L’architecture d’intérieur, un levier pour la fréquentation
Dans une période difficile pour la restauration, après une longue période de fermeture, et alors qu’il y a des réticences et des craintes à revenir au restaurant, les architectes d’intérieur ont plus que jamais un rôle clé à tenir. « Une architecture d’intérieur réussie, c’est une multitude petits détails, dans le choix des matériaux, des couleurs, des accessoires, qui fait que le client se sent bien, et qu’il sent qu’on a travaillé pour lui, pour rendre ce lieu agréable et sûr, ajoute Jean-Michel Wilmotte.

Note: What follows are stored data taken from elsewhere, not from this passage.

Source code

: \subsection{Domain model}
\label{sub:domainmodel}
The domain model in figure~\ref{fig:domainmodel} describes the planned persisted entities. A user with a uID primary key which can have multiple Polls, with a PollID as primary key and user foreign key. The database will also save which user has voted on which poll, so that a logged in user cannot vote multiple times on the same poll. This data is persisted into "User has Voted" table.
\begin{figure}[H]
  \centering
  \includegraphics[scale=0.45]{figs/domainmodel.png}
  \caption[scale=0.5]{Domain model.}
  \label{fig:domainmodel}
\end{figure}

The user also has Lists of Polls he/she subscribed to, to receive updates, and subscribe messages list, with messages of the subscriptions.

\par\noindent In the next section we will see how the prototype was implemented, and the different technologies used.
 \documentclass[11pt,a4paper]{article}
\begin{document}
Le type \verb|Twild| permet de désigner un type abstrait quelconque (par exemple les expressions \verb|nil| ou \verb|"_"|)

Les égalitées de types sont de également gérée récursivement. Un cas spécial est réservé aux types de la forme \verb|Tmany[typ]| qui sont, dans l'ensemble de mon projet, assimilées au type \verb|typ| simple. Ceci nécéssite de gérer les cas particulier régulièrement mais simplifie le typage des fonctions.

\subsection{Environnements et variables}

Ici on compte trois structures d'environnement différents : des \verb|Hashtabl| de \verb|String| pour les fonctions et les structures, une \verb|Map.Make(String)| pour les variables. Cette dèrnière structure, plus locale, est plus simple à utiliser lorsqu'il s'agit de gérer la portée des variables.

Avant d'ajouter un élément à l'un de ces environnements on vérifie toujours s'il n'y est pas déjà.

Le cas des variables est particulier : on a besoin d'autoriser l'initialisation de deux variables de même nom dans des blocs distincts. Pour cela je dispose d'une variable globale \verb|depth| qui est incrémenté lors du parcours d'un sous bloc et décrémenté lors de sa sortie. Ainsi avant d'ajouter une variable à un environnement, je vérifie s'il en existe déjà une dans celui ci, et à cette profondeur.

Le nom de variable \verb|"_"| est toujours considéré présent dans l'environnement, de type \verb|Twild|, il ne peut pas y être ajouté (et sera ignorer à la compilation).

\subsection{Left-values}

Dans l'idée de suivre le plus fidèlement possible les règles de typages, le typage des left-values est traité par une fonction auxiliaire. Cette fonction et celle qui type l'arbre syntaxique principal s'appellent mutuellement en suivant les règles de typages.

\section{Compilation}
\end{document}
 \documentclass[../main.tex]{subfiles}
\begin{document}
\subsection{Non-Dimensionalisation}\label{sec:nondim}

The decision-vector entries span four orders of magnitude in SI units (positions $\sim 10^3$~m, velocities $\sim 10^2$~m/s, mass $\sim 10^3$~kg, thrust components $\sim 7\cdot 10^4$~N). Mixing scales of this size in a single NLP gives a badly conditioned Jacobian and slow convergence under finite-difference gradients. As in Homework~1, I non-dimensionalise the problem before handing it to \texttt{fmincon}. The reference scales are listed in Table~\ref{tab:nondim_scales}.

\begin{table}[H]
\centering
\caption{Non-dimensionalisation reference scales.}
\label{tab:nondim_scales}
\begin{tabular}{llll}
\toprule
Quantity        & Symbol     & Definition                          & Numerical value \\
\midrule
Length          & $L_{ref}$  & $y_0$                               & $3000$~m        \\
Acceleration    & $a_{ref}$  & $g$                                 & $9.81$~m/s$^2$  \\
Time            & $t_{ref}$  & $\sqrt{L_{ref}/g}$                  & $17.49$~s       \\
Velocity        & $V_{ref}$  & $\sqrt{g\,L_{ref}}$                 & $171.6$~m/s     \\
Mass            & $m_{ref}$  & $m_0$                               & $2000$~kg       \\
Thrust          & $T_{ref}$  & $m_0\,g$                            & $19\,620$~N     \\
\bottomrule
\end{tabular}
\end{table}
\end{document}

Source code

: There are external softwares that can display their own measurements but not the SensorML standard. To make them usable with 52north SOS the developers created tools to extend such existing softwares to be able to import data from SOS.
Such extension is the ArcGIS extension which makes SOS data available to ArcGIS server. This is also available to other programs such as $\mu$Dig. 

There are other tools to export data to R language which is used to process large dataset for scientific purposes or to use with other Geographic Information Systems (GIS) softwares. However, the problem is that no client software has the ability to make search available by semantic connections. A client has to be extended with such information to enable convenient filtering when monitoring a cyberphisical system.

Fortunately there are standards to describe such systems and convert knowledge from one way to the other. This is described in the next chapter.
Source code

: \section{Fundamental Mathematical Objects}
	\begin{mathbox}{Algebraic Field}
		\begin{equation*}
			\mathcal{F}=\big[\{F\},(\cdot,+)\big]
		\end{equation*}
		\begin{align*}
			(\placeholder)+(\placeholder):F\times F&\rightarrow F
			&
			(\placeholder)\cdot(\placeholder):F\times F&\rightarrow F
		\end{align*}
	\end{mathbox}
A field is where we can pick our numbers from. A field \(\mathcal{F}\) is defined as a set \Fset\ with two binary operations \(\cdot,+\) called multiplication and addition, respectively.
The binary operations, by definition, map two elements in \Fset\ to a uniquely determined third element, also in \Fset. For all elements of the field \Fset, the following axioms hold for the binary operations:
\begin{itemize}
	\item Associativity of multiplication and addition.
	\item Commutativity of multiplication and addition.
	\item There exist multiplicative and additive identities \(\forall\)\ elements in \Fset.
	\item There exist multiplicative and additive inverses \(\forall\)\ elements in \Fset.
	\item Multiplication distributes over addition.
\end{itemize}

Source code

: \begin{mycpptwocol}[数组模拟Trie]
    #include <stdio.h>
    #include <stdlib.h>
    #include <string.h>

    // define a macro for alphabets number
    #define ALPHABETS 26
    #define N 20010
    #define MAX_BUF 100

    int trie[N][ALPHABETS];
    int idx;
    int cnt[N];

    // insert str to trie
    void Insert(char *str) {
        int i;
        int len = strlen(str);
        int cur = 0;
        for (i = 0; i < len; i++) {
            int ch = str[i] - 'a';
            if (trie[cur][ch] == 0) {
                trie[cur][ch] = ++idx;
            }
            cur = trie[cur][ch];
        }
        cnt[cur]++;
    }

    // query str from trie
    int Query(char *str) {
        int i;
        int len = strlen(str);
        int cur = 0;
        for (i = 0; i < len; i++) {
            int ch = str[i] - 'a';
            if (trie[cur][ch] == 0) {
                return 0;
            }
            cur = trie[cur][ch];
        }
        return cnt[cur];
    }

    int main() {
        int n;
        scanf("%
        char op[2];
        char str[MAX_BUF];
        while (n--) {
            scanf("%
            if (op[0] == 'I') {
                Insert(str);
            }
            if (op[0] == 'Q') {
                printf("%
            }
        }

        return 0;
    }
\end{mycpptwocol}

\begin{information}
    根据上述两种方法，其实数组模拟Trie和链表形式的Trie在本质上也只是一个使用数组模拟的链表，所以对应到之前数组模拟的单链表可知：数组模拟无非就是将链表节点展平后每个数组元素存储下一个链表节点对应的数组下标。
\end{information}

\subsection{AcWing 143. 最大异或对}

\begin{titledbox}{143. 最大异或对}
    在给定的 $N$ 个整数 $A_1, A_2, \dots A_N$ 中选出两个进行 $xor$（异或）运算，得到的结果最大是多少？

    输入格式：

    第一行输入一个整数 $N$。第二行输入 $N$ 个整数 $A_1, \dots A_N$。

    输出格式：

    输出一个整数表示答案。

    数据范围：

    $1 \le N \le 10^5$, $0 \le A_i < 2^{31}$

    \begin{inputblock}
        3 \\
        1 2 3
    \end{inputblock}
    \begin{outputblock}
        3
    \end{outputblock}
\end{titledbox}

Cela fait toute la différence aujourd’hui. » Le duo restaurateur et architecte d’intérieur a donc certainement de beaux jours devant lui, pour maintenir cette plus-value de l’art de vivre à la française.
A l’heure où l’on parle de proximité, de circuits courts et de made in France – avec la vaste campagne « Meublez-vous français » qui concerne aussi les fabricants positionnés sur le contract – ils peuvent le faire avec le concours des fabricants français, dont la qualité des matériaux employés et finitions ont un rôle certain à jouer pour offrir à la restauration ce cadre qui crée le bien-être dont elle a aujourd’hui besoin.